ただの幼馴染は色んな関係に変化していった。
塚本ユウタ
第0話 プロローグ
高校生の時、唯一の美術部員だったことで『Color』をテーマとした文化祭のために、ポスターやアーチを作成することがあった。
『色のない暗闇の世界にいた人間たちは、天使に色を与えられ――空らは何を思い、何を成し遂げるのか』
作品を生み出すにあたって、まずはストーリーがナイト作り出せなかった俺は、文化祭のテーマから適当に話を作り出し描いた。
そんな作品に心を持っていかれ、そのまま物語を完結させたのは演劇部部長兼生徒会長だった。
「すごく綺麗な会場にしたから、是非君にも来てほしいんだ」
気まぐれに連絡をしてくる会長に呼び出され、ファミレスに向かうと招待状を渡される。
新郎の欄には会長の名前、新婦の欄には、高校以来一切連絡を取っていない幼馴染の名前、『清水芙由』の名前があった。
「これ、俺が行っちゃ駄目な気がするんですけど」
「どうしてだい?」
「新婦に嫌われている」
「彼女は嫌ってなんかいないよ。ただ気まずいだけさ」
「だとしても、ですよ」
受け取りを拒否し、一口水を飲む。
高校二年生の一学期最終日を最期に、芙由は音信不通となり連絡を取る術がなかった。いや、正確には連絡を取れなかった。方法は幾らでもあった。彼女の兄についていっただけで、彼女の家は俺の住む家の隣にずっとあった。話をすれば、頭を下げれば会う機会を設けてくれたはずだ。

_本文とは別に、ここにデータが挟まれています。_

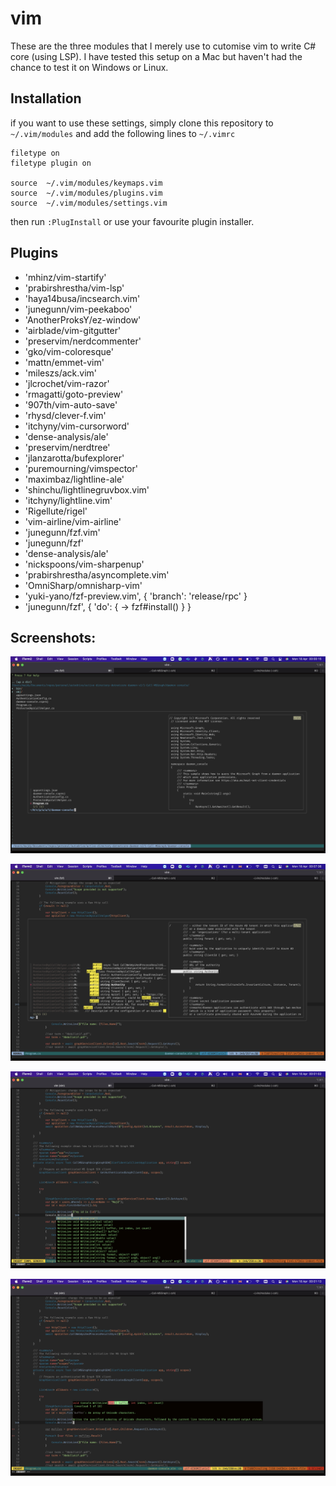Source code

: # vim


These are the three modules that I merely use to cutomise vim to write C# core (using LSP). I have tested this setup on a Mac but haven't had the chance to test it on Windows or Linux.

## Installation

if you want to use these settings, simply clone this repository to `~/.vim/modules` and add the following lines to `~/.vimrc`

```
filetype on
filetype plugin on

source  ~/.vim/modules/keymaps.vim
source  ~/.vim/modules/plugins.vim
source  ~/.vim/modules/settings.vim
```
then run `:PlugInstall` or use your favourite plugin installer.

## Plugins

- 'mhinz/vim-startify'
- 'prabirshrestha/vim-lsp'
- 'haya14busa/incsearch.vim'
- 'junegunn/vim-peekaboo'
- 'AnotherProksY/ez-window'
- 'airblade/vim-gitgutter'
- 'preservim/nerdcommenter'
- 'gko/vim-coloresque'
- 'mattn/emmet-vim'
- 'mileszs/ack.vim'
- 'jlcrochet/vim-razor'
- 'rmagatti/goto-preview'
- '907th/vim-auto-save'
- 'rhysd/clever-f.vim'
- 'itchyny/vim-cursorword'
- 'dense-analysis/ale'
- 'preservim/nerdtree'
- 'jlanzarotta/bufexplorer'
- 'puremourning/vimspector'
- 'maximbaz/lightline-ale'
- 'shinchu/lightlinegruvbox.vim'
- 'itchyny/lightline.vim'
- 'Rigellute/rigel'
- 'vim-airline/vim-airline'
- 'junegunn/fzf.vim'
- 'junegunn/fzf'
- 'dense-analysis/ale'
- 'nickspoons/vim-sharpenup'
- 'prabirshrestha/asyncomplete.vim'
- 'OmniSharp/omnisharp-vim'
- 'yuki-yano/fzf-preview.vim', { 'branch': 'release/rpc' }
- 'junegunn/fzf', { 'do': { -> fzf#install() } }


## Screenshots:

![vim1](https://github.com/majdyafi/vim/blob/main/Screenshot%202022-04-18%20at%2000.00.15.png?raw=true)

![vim4](https://github.com/majdyafi/vim/blob/main/Screenshot%202022-04-18%20at%2000.07.36.png?raw=true)

![vim2](https://github.com/majdyafi/vim/blob/main/Screenshot%202022-04-18%20at%2000.01.02.png?raw=true)

![vim3](https://github.com/majdyafi/vim/blob/main/Screenshot%202022-04-18%20at%2000.01.13.png?raw=true)
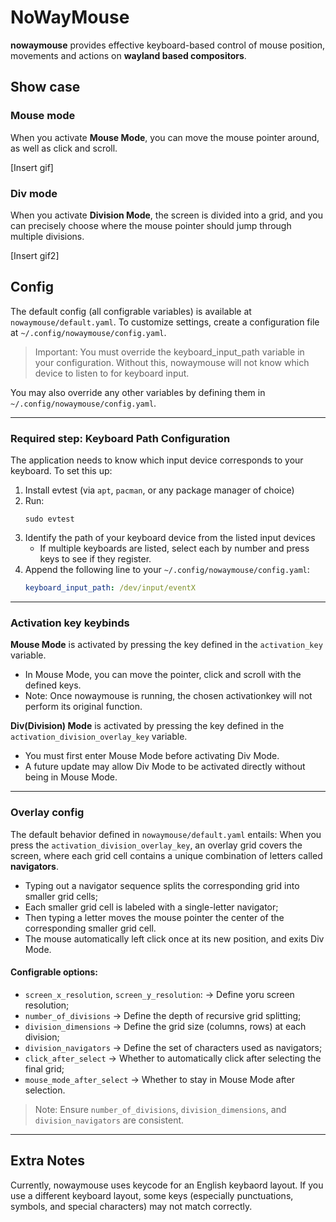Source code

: # NoWayMouse

**nowaymouse** provides effective keyboard-based control of mouse position, movements and actions on **wayland based compositors**.

## Show case
### Mouse mode
When you activate **Mouse Mode**, you can move the mouse pointer around, as well as click and scroll.

[Insert gif]

### Div mode
When you activate **Division Mode**, the screen is divided into a grid, and you can precisely choose where the mouse pointer should jump through multiple divisions.

[Insert gif2]

## Config

The default config (all configrable variables) is available at `nowaymouse/default.yaml`.
To customize settings, create a configuration file at `~/.config/nowaymouse/config.yaml`.

> Important: You must override the keyboard_input_path variable in your configuration. Without this, nowaymouse will not know which device to listen to for keyboard input.

You may also override any other variables by defining them in `~/.config/nowaymouse/config.yaml`.

---

### Required step: Keyboard Path Configuration
The application needs to know which input device corresponds to your keyboard. To set this up:
1. Install evtest (via `apt`, `pacman`, or any package manager of choice)
2. Run:
    ```
    sudo evtest
    ```
3. Identify the path of your keyboard device from the listed input devices
    - If multiple keyboards are listed, select each by number and press keys to see if they register.
4. Append the following line to your `~/.config/nowaymouse/config.yaml`:  
   ```yaml
   keyboard_input_path: /dev/input/eventX
    ```
---

### Activation key keybinds
**Mouse Mode** is activated by pressing the key defined in the `activation_key` variable. 
- In Mouse Mode, you can move the pointer, click and scroll with the defined keys.
- Note: Once nowaymouse is running, the chosen activationkey will not perform its original function.

**Div(Division) Mode** is activated by pressing the key defined in the `activation_division_overlay_key` variable.
- You must first enter Mouse Mode before activating Div Mode.
- A future update may allow Div Mode to be activated directly without being in Mouse Mode.

---

### Overlay config
The default behavior defined in `nowaymouse/default.yaml` entails: When you press the `activation_division_overlay_key`, an overlay grid covers the screen, where each grid cell contains a unique combination of letters called **navigators**.
- Typing out a navigator sequence splits the corresponding grid into smaller grid cells;
- Each smaller grid cell is labeled with a single-letter navigator;
- Then typing a letter moves the mouse pointer the center of the corresponding smaller grid cell. 
- The mouse automatically left click once at its new position, and exits Div Mode.

#### Configrable options:
- `screen_x_resolution`, `screen_y_resolution`: -> Define yoru screen resolution;
- `number_of_divisions` -> Define the depth of recursive grid splitting;
- `division_dimensions` -> Define the grid size (columns, rows) at each division;
- `division_navigators` -> Define the set of characters used as navigators;
- `click_after_select` -> Whether to automatically click after selecting the final grid;
- `mouse_mode_after_select` -> Whether to stay in Mouse Mode after selection. 
> Note: Ensure `number_of_divisions`, `division_dimensions`, and `division_navigators` are consistent.

---

## Extra Notes
Currently, nowaymouse uses keycode for an English keybaord layout. If you use a different keyboard layout, some keys (especially punctuations, symbols, and special characters) may not match correctly.

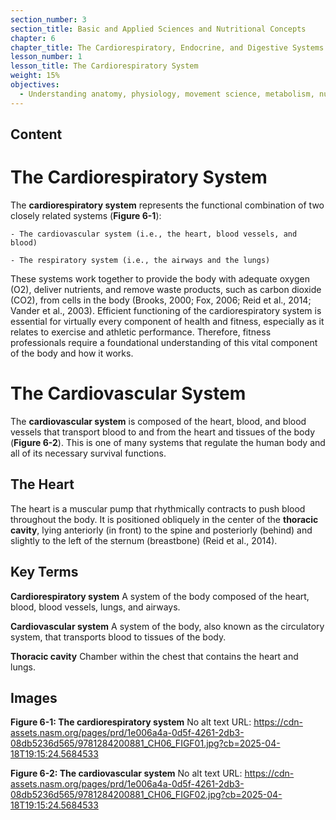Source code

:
 ```yaml
---
section_number: 3
section_title: Basic and Applied Sciences and Nutritional Concepts
chapter: 6
chapter_title: The Cardiorespiratory, Endocrine, and Digestive Systems
lesson_number: 1
lesson_title: The Cardiorespiratory System
weight: 15%
objectives:
  - Understanding anatomy, physiology, movement science, metabolism, nutrition, and supplementation.
---
```


## Content
# The Cardiorespiratory System

The **cardiorespiratory system** represents the functional combination of two closely related systems (**Figure 6-1**):

	- The cardiovascular system (i.e., the heart, blood vessels, and blood)

	- The respiratory system (i.e., the airways and the lungs)

These systems work together to provide the body with adequate oxygen (O2), deliver nutrients, and remove waste products, such as carbon dioxide (CO2), from cells in the body (Brooks, 2000; Fox, 2006; Reid et al., 2014; Vander et al., 2003). Efficient functioning of the cardiorespiratory system is essential for virtually every component of health and fitness, especially as it relates to exercise and athletic performance. Therefore, fitness professionals require a foundational understanding of this vital component of the body and how it works.

# The Cardiovascular System

The **cardiovascular system** is composed of the heart, blood, and blood vessels that transport blood to and from the heart and tissues of the body (**Figure 6-2**). This is one of many systems that regulate the human body and all of its necessary survival functions.

## The Heart

The heart is a muscular pump that rhythmically contracts to push blood throughout the body. It is positioned obliquely in the center of the **thoracic cavity**, lying anteriorly (in front) to the spine and posteriorly (behind) and slightly to the left of the sternum (breastbone) (Reid et al., 2014).

## Key Terms

**Cardiorespiratory system**
A system of the body composed of the heart, blood, blood vessels, lungs, and airways.

**Cardiovascular system**
A system of the body, also known as the circulatory system, that transports blood to tissues of the body.

**Thoracic cavity**
Chamber within the chest that contains the heart and lungs.

## Images

**Figure 6-1: The cardiorespiratory system**
No alt text
URL: https://cdn-assets.nasm.org/pages/prd/1e006a4a-0d5f-4261-2db3-08db5236d565/9781284200881_CH06_FIGF01.jpg?cb=2025-04-18T19:15:24.5684533

**Figure 6-2: The cardiovascular system**
No alt text
URL: https://cdn-assets.nasm.org/pages/prd/1e006a4a-0d5f-4261-2db3-08db5236d565/9781284200881_CH06_FIGF02.jpg?cb=2025-04-18T19:15:24.5684533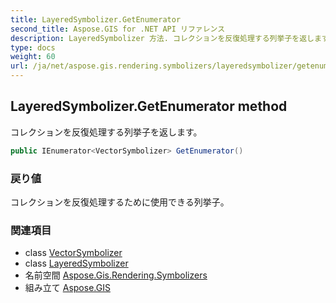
```yaml
---
title: LayeredSymbolizer.GetEnumerator
second_title: Aspose.GIS for .NET API リファレンス
description: LayeredSymbolizer 方法. コレクションを反復処理する列挙子を返します
type: docs
weight: 60
url: /ja/net/aspose.gis.rendering.symbolizers/layeredsymbolizer/getenumerator/
---
```

## LayeredSymbolizer.GetEnumerator method

コレクションを反復処理する列挙子を返します。

```csharp
public IEnumerator<VectorSymbolizer> GetEnumerator()
```

### 戻り値

コレクションを反復処理するために使用できる列挙子。

### 関連項目

* class [VectorSymbolizer](../../vectorsymbolizer/)
* class [LayeredSymbolizer](../)
* 名前空間 [Aspose.Gis.Rendering.Symbolizers](../../layeredsymbolizer/)
* 組み立て [Aspose.GIS](../../../)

それは彼女の親だけではない。友人やパートナーにたった一言「会わせてくれ」と伝えれば、幾らでも機会は作れたはずだった。
でも、出来なかった。
何を話せばいいのか、どう接すればいいのか、生まれたときから約十七年間ずっと隣にいたはずなのに、何も分からなかったのだ。
だから、今、再び彼女と会える機会を設けられても断る事しかできなかった。
「なら、こうしよう。僕の結婚式に来てほしい。新婦が誰であれ、君に祝ってほしいんだ」
「……幾らでも祝うんで、結婚式だけは、いけません」
「昔から君は強情だな」
「会長は昔から面倒くさいですよね」
彼から目を逸らし、外を見ると雨が振っている。車は水しぶきをあげながら走り去り、傘を持っていない人間は鞄で頭を守りながら走る。
皆が忙しなく行動しているなか、俺の時間だけは何時も何故だかゆっくりに感じる。
「まあ、でも今回は手段を選ばないでおくよ」
「会長がいつ手段を選んでいたんですか」
「はは、間違いないね」
会長は笑い、俺は溜息をつく。
彼の言った通り、十年来の友人や俺のパートナーを使って、無理やりにでも結婚式に連れ出そうとする。梅雨の真っ只中にも関わらず、空と海は青く、太陽が照らす浜辺は輝いている。
案内人によって式場に脚を踏み入れると、目の前に飛び込んでくるステンドグラスは、幻想的な空間を作り出している。
チャペルからは外の景色を見渡せ、今から開かれる式の主役たちを祝福し、まだ登場もしていない二人を想像して、涙で目の前を滲ませた。